• [Aim of the task] From the entries underneath, give the number of lines holding the word "models", without any other words.

• [Task input]
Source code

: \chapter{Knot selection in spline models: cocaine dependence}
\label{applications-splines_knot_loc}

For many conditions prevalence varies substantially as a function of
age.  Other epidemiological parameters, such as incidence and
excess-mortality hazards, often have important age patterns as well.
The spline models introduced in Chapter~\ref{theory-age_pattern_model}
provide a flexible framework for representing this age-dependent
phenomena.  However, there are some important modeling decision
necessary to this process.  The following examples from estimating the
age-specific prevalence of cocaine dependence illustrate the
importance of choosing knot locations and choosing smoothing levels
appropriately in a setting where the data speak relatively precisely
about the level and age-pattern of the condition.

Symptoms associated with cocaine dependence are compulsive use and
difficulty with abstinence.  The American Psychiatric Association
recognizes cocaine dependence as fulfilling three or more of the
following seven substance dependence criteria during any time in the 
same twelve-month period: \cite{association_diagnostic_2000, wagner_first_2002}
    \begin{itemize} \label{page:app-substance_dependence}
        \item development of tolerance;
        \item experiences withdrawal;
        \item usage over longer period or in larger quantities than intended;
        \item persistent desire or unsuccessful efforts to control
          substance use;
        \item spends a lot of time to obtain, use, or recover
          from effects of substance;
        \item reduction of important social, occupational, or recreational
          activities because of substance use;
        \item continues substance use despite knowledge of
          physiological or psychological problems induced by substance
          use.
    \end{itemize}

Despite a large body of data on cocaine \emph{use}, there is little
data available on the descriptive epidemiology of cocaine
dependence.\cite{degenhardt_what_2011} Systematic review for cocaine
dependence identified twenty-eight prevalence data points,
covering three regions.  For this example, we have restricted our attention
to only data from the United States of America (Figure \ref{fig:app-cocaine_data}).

--

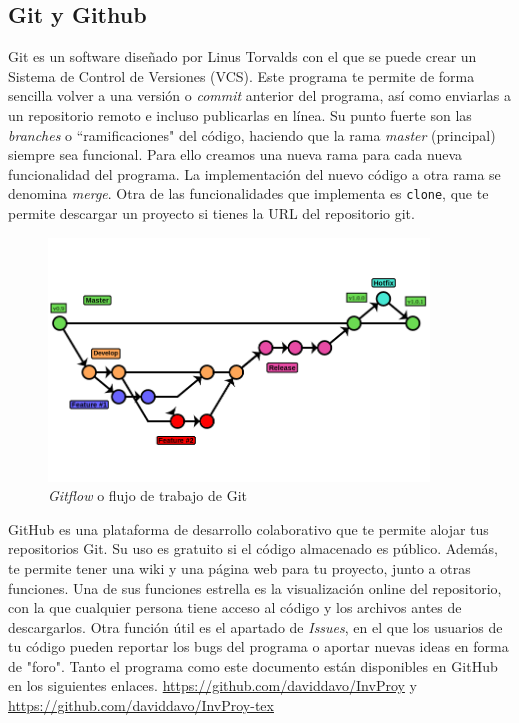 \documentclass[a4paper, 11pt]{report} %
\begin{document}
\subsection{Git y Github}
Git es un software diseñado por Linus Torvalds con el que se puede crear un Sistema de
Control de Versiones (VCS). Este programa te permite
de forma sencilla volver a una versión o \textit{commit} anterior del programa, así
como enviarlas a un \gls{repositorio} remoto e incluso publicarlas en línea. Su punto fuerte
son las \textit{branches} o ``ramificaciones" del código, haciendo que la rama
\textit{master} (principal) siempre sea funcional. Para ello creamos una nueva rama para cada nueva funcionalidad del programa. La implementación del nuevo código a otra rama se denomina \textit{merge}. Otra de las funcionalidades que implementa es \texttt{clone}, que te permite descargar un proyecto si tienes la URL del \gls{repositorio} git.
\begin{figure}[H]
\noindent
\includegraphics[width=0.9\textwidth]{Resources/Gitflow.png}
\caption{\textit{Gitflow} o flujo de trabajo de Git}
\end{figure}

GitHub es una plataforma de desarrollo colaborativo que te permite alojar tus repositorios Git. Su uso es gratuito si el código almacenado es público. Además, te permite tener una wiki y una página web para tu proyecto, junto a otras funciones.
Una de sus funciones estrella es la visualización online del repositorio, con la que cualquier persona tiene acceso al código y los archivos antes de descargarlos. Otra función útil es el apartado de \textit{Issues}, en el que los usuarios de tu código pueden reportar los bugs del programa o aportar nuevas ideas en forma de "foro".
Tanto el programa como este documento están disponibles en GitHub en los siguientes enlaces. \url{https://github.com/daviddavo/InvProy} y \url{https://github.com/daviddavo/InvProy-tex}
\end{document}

• [Result for this exercise] 2